Литмир - Электронная Библиотека
Содержание  
A
A

Каждая система, продолжает он, включает два состояния равновесия: внутреннее и внешнее. Первое подразумевает отношения между различными компонентами внутри системы, второе имеет в виду состояние системы в целом в ее отношениях с окружающей средой. И в том и в другом случае это всегда не «абсолютное, неподвижное равновесие»; оно всегда «в развитии» — динамическое или подвижное равновесие. Ключевой смысл бухаринской теории — это отношение между внутренним и внешним равновесием:

…внутренняя структура (системы) должна приспособиться к характеру внешнего равновесия. Следовательно, внутреннее (структурное) равновесие есть величина, зависимая от равновесия внешнего (есть «функция» этого внешнего равновесия{478}.

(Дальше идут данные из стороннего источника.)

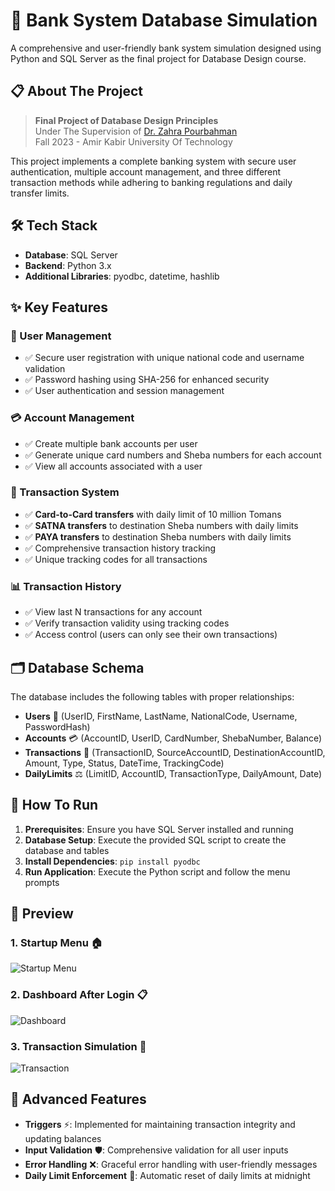 # 🏦 Bank System Database Simulation

A comprehensive and user-friendly bank system simulation designed using Python and SQL Server as the final project for Database Design course.

## 📋 About The Project

> **Final Project of Database Design Principles**  
> Under The Supervision of [Dr. Zahra Pourbahman](https://scholar.google.com/citations?user=CCw-ockAAAAJ&hl=en)  
> Fall 2023 - Amir Kabir University Of Technology

This project implements a complete banking system with secure user authentication, multiple account management, and three different transaction methods while adhering to banking regulations and daily transfer limits.

## 🛠️ Tech Stack

* **Database**: SQL Server
* **Backend**: Python 3.x
* **Additional Libraries**: pyodbc, datetime, hashlib

## ✨ Key Features

### 🔐 User Management
- ✅ Secure user registration with unique national code and username validation
- ✅ Password hashing using SHA-256 for enhanced security
- ✅ User authentication and session management

### 💳 Account Management
- ✅ Create multiple bank accounts per user
- ✅ Generate unique card numbers and Sheba numbers for each account
- ✅ View all accounts associated with a user

### 💸 Transaction System
- ✅ **Card-to-Card transfers** with daily limit of 10 million Tomans
- ✅ **SATNA transfers** to destination Sheba numbers with daily limits
- ✅ **PAYA transfers** to destination Sheba numbers with daily limits
- ✅ Comprehensive transaction history tracking
- ✅ Unique tracking codes for all transactions

### 📊 Transaction History
- ✅ View last N transactions for any account
- ✅ Verify transaction validity using tracking codes
- ✅ Access control (users can only see their own transactions)

## 🗂️ Database Schema

The database includes the following tables with proper relationships:

- **Users** 👥 (UserID, FirstName, LastName, NationalCode, Username, PasswordHash)
- **Accounts** 💳 (AccountID, UserID, CardNumber, ShebaNumber, Balance)
- **Transactions** 🔄 (TransactionID, SourceAccountID, DestinationAccountID, Amount, Type, Status, DateTime, TrackingCode)
- **DailyLimits** ⚖️ (LimitID, AccountID, TransactionType, DailyAmount, Date)

## 🚀 How To Run

1. **Prerequisites**: Ensure you have SQL Server installed and running
2. **Database Setup**: Execute the provided SQL script to create the database and tables
3. **Install Dependencies**: `pip install pyodbc`
4. **Run Application**: Execute the Python script and follow the menu prompts

## 📸 Preview

### 1. Startup Menu 🏠
![Startup Menu](https://github.com/Amirbehnam1009/Bank-System-Database-Simulation-/assets/117163007/86fa3939-1471-44fb-922d-0955f700b7d3)

### 2. Dashboard After Login 📋
![Dashboard](https://github.com/Amirbehnam1009/Bank-System-Database-Simulation-/assets/117163007/f7478060-046c-4a42-a467-83c596b4c39e)

### 3. Transaction Simulation 🔄
![Transaction](https://github.com/Amirbehnam1009/Bank-System-Database-Simulation-/assets/117163007/858e580d-abcd-45aa-abe9-bf214604a4b1)

## 🎯 Advanced Features

- **Triggers** ⚡: Implemented for maintaining transaction integrity and updating balances
- **Input Validation** 🛡️: Comprehensive validation for all user inputs
- **Error Handling** ❌: Graceful error handling with user-friendly messages
- **Daily Limit Enforcement** 📅: Automatic reset of daily limits at midnight
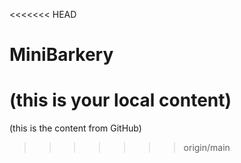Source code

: <<<<<<< HEAD
# MiniBarkery
(this is your local content)
=======
(this is the content from GitHub)
>>>>>>> origin/main
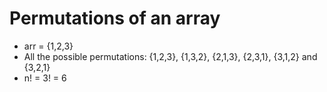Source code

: # Permutations of an array
- arr = {1,2,3}
- All the possible permutations: {1,2,3}, {1,3,2}, {2,1,3}, {2,3,1}, {3,1,2} and {3,2,1}
- n! = 3! = 6
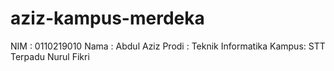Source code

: # aziz-kampus-merdeka
NIM   : 0110219010
Nama  : Abdul Aziz
Prodi : Teknik Informatika
Kampus: STT Terpadu Nurul Fikri
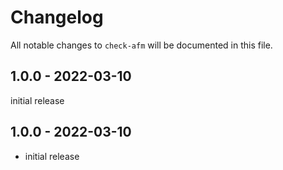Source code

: # Changelog

All notable changes to `check-afm` will be documented in this file.

## 1.0.0 - 2022-03-10

initial release

## 1.0.0 - 2022-03-10

- initial release
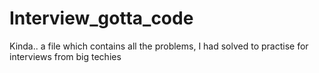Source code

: # Interview_gotta_code
Kinda.. a file which contains all the problems, I had solved to practise for interviews from big techies

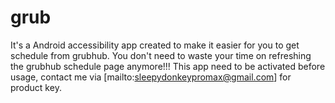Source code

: # grub
It's a Android accessibility app created to make it easier for you to get schedule from grubhub. You don't need to waste your time on refreshing the grubhub schedule page anymore!!!
This app need to be activated before usage, contact me via [mailto:sleepydonkeypromax@gmail.com] for product key.
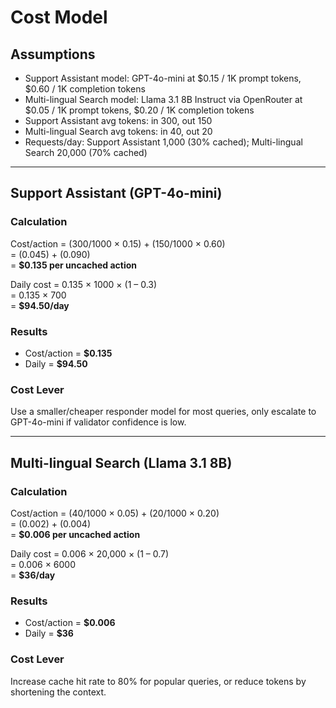 # Cost Model

## Assumptions
- Support Assistant model: GPT-4o-mini at $0.15 / 1K prompt tokens, $0.60 / 1K completion tokens  
- Multi-lingual Search model: Llama 3.1 8B Instruct via OpenRouter at $0.05 / 1K prompt tokens, $0.20 / 1K completion tokens  
- Support Assistant avg tokens: in 300, out 150  
- Multi-lingual Search avg tokens: in 40, out 20  
- Requests/day: Support Assistant 1,000 (30% cached); Multi-lingual Search 20,000 (70% cached)  

---

## Support Assistant (GPT-4o-mini)

### Calculation
Cost/action = (300/1000 × 0.15) + (150/1000 × 0.60)  
= (0.045) + (0.090)  
= **$0.135 per uncached action**

Daily cost = 0.135 × 1000 × (1 – 0.3)  
= 0.135 × 700  
= **$94.50/day**

### Results
- Cost/action = **$0.135**  
- Daily = **$94.50**

### Cost Lever
Use a smaller/cheaper responder model for most queries, only escalate to GPT-4o-mini if validator confidence is low.

---

## Multi-lingual Search (Llama 3.1 8B)

### Calculation
Cost/action = (40/1000 × 0.05) + (20/1000 × 0.20)  
= (0.002) + (0.004)  
= **$0.006 per uncached action**

Daily cost = 0.006 × 20,000 × (1 – 0.7)  
= 0.006 × 6000  
= **$36/day**

### Results
- Cost/action = **$0.006**  
- Daily = **$36**
  
### Cost Lever
Increase cache hit rate to 80% for popular queries, or reduce tokens by shortening the context.
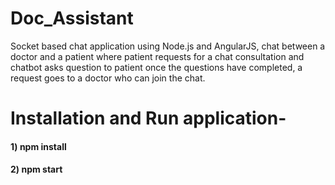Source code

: # Doc_Assistant
 Socket based chat application using Node.js and AngularJS, chat between a doctor and a patient where  patient requests for a chat consultation and  chatbot  asks question to patient once the questions have completed, a request goes to a doctor who can join the chat.

# Installation and Run application-

<h4>1) npm install</h4>
<h4>2) npm start</h4>




















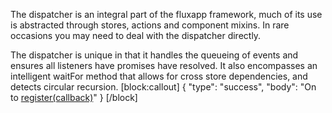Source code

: The dispatcher is an integral part of the fluxapp framework, much of its use is abstracted through stores, actions and component mixins.  In rare occasions you  may need to deal with the dispatcher directly.

The dispatcher is unique in that it handles the queueing of events and ensures all listeners have promises have resolved. It also encompasses an intelligent waitFor method that allows for cross store dependencies, and detects circular recursion.
[block:callout]
{
  "type": "success",
  "body": "On to [register(callback)](doc:registercallback)"
}
[/block]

Применительно к обществу бухаринская теория говорит следующее: существование общества предполагает определенное равновесие между тремя его главными элементами — вещами, людьми и идеями. Это есть внутреннее равновесие. Но «вне… среды», то есть природы, «человеческое общество немыслимо». Общество приспосабливается к природе, стремясь к равновесию с ней, извлекая из нее энергию посредством процесса общественного производства. В процессе адаптации общество развивает «искусственную систему органов», под которой Бухарин понимает технику и которая образует «точный материальный показатель соотношения между обществом и природой». Так, отождествляя общественную технологию с производительными силами («комбинации орудий труда») и рассматривая внутреннюю структуру как функцию внешнего равновесия, Бухарин оказался в состоянии, несмотря на свой плюралистический анализ общественного развития, сохранить монистическую причинность в экономическом детерминизме. Или, как он признавал:

Производительные силы определяют общественное развитие потому, что они выражают собой соотношение между обществом… и средой… А соотношение между средой и системой есть величина, определяющая, в конечном счете, движение любой системы {479}.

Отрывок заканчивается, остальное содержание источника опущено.